ルーマニアの田舎町より


 また長いこと更新できずに申し訳ありませんでした。僕は今、次号の特集のための取材でルーマニアにいる。ルーマニアはあまり日本人にとってなじみのあるところではなく、情報も多いとはいえない。だからこそ、それではいったいどういうところなのかという興味がわいてくる。


 今いるところは、トランシルバニア地方の南東部にある小さな町、オドレイウ・ヘイウスク。この名前が日本語でどう表記されるのかわからないので、僕がここで聞き取った地名発音を表記している。ここはルーマニアだが、95%の住民がハンガリー系なので、人々はハンガリー語を話している。このオドレイウ・ヘイウスクという町の名前はルーマニア語で、ハンガリー語ではシゲウドボルヘイというらしい。これもまた僕の聞き取り表記なので、他の地図や本では別のカタカナ表記がなされているかもしれない。


 ルーマニアは、昔からタタール人が攻め込んできたり、オスマン帝国に侵略されたり、あるいは近代ではオーストリアハンガリー二重帝国の領土になったりと、あっちこっちから領土をとられたり、取り返したりしている。トランシルバニア地方も、オーストリアハンガリー二重帝国のハンガリーの領土になった時代があって、その頃、ドイツ人とハンガリー人が移民してきた。だから、ここには多くのハンガリー人と、多くはないがドイツ人が現在もルーマニア人として住んでいる。


 そういうわけなので、たとえばクルージュ・ナポカという町などは、建物はドイツ人が建設し、名前もルーマニア語名、ハンガリー語名、ドイツ語名、それにラテン語名と四つもあるというから驚く。各々の人々が各々の名前で呼び合っているのだろうが、ここでもレストランなどにはいると、メニューにルーマニア語ハンガリー語が併記してある。スペインでも、バルセロナに行くと、スペイン語カタルーニャ語が併記してあるが、あれと同じである。


 ところで、ルーマニアの基本的な知識だが、僕もここに来るまでまったく知らなかった、というか、意識したこともなかったのだけれど、ルーマニアは英語では、ROMANIAと書く。ROMA NIAで、ローマ人の国という意味なんだそうな。ルーマニアがローマ人の国という意味だとは、まったく考えたこともなかった。ルーマニアは本来はダキア人という先住民族の地だったが(ルーマニアの国産自動車はダキア、あるいはダチアという。今はルノーの傘下だが)、ローマ帝国が占領して、現在のルーマニア人たちは、自分たちが(攻め込んできた)ローマ人の子孫であることを誇りにしているというわけなのである。それってなんかちょっと変な気がするが。

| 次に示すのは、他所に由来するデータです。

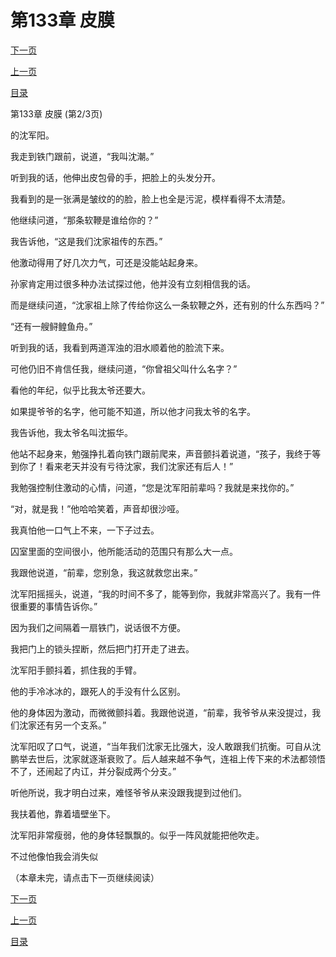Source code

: <h1>第133章   皮膜</h1>
            <div><p><a href="./0398_%E7%AC%AC133%E7%AB%A0_%E7%9A%AE%E8%86%9C.md">下一页</a></p><p><a href="./0396_%E7%AC%AC133%E7%AB%A0_%E7%9A%AE%E8%86%9C.md">上一页</a></p><p><a href="../">目录</a></p></div>
            <div><p>第133章   皮膜 (第2/3页)</p><p>的沈军阳。</p><p>我走到铁门跟前，说道，“我叫沈潮。”</p><p>听到我的话，他伸出皮包骨的手，把脸上的头发分开。</p><p>我看到的是一张满是皱纹的的脸，脸上也全是污泥，模样看得不太清楚。</p><p>他继续问道，“那条软鞭是谁给你的？”</p><p>我告诉他，“这是我们沈家祖传的东西。”</p><p>他激动得用了好几次力气，可还是没能站起身来。</p><p>孙家肯定用过很多种办法试探过他，他并没有立刻相信我的话。</p><p>而是继续问道，“沈家祖上除了传给你这么一条软鞭之外，还有别的什么东西吗？”</p><p>“还有一艘鲟鳇鱼舟。”</p><p>听到我的话，我看到两道浑浊的泪水顺着他的脸流下来。</p><p>可他仍旧不肯信任我，继续问道，“你曾祖父叫什么名字？”</p><p>看他的年纪，似乎比我太爷还要大。</p><p>如果提爷爷的名字，他可能不知道，所以他才问我太爷的名字。</p><p>我告诉他，我太爷名叫沈振华。</p><p>他站不起身来，勉强挣扎着向铁门跟前爬来，声音颤抖着说道，“孩子，我终于等到你了！看来老天并没有亏待沈家，我们沈家还有后人！”</p><p>我勉强控制住激动的心情，问道，“您是沈军阳前辈吗？我就是来找你的。”</p><p>“对，就是我！”他哈哈笑着，声音却很沙哑。</p><p>我真怕他一口气上不来，一下子过去。</p><p>囚室里面的空间很小，他所能活动的范围只有那么大一点。</p><p>我跟他说道，“前辈，您别急，我这就救您出来。”</p><p>沈军阳摇摇头，说道，“我的时间不多了，能等到你，我就非常高兴了。我有一件很重要的事情告诉你。”</p><p>因为我们之间隔着一扇铁门，说话很不方便。</p><p>我把门上的锁头捏断，然后把门打开走了进去。</p><p>沈军阳手颤抖着，抓住我的手臂。</p><p>他的手冷冰冰的，跟死人的手没有什么区别。</p><p>他的身体因为激动，而微微颤抖着。我跟他说道，“前辈，我爷爷从来没提过，我们沈家还有另一个支系。”</p><p>沈军阳叹了口气，说道，“当年我们沈家无比强大，没人敢跟我们抗衡。可自从沈鹏举去世后，沈家就逐渐衰败了。后人越来越不争气，连祖上传下来的术法都领悟不了，还闹起了内讧，并分裂成两个分支。”</p><p>听他所说，我才明白过来，难怪爷爷从来没跟我提到过他们。</p><p>我扶着他，靠着墙壁坐下。</p><p>沈军阳非常瘦弱，他的身体轻飘飘的。似乎一阵风就能把他吹走。</p><p>不过他像怕我会消失似</p><p>（本章未完，请点击下一页继续阅读）</p></div>
            <div><p><a href="./0398_%E7%AC%AC133%E7%AB%A0_%E7%9A%AE%E8%86%9C.md">下一页</a></p><p><a href="./0396_%E7%AC%AC133%E7%AB%A0_%E7%9A%AE%E8%86%9C.md">上一页</a></p><p><a href="../">目录</a></p></div>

 しかし、ルーマニア語はラテン系の言語である。このバチカン諸国の中では、周囲の国々がスラブ語系なのに、ルーマニアだけ孤島のようにラテン語系であるのは、歴史の織りなす偶然ということなのだが、とはいえ、住民のほとんどがハンガリー系であるような町に来ると、せっかく覚えたルーマニア語の挨拶も使えずに、あらためてハンガリー語の挨拶を教えてもらっている始末である。このような事情からか、ルーマニアには英語を話す人は多くはないが、ルーマニア人はラテン系のスペイン語やフランス語を話す人が多く、ハンガリー系はドイツ語を話す人が多いようだ。ブカレストでは日本語を話す美しい女性に会って大変驚いたけど。


 今しばらく、ルーマニアをみてまわる。ちょっと物価が高いのが難点だが、9月のルーマニアは気候もよく旅するのにちょうどいい季節かもしれないと思う。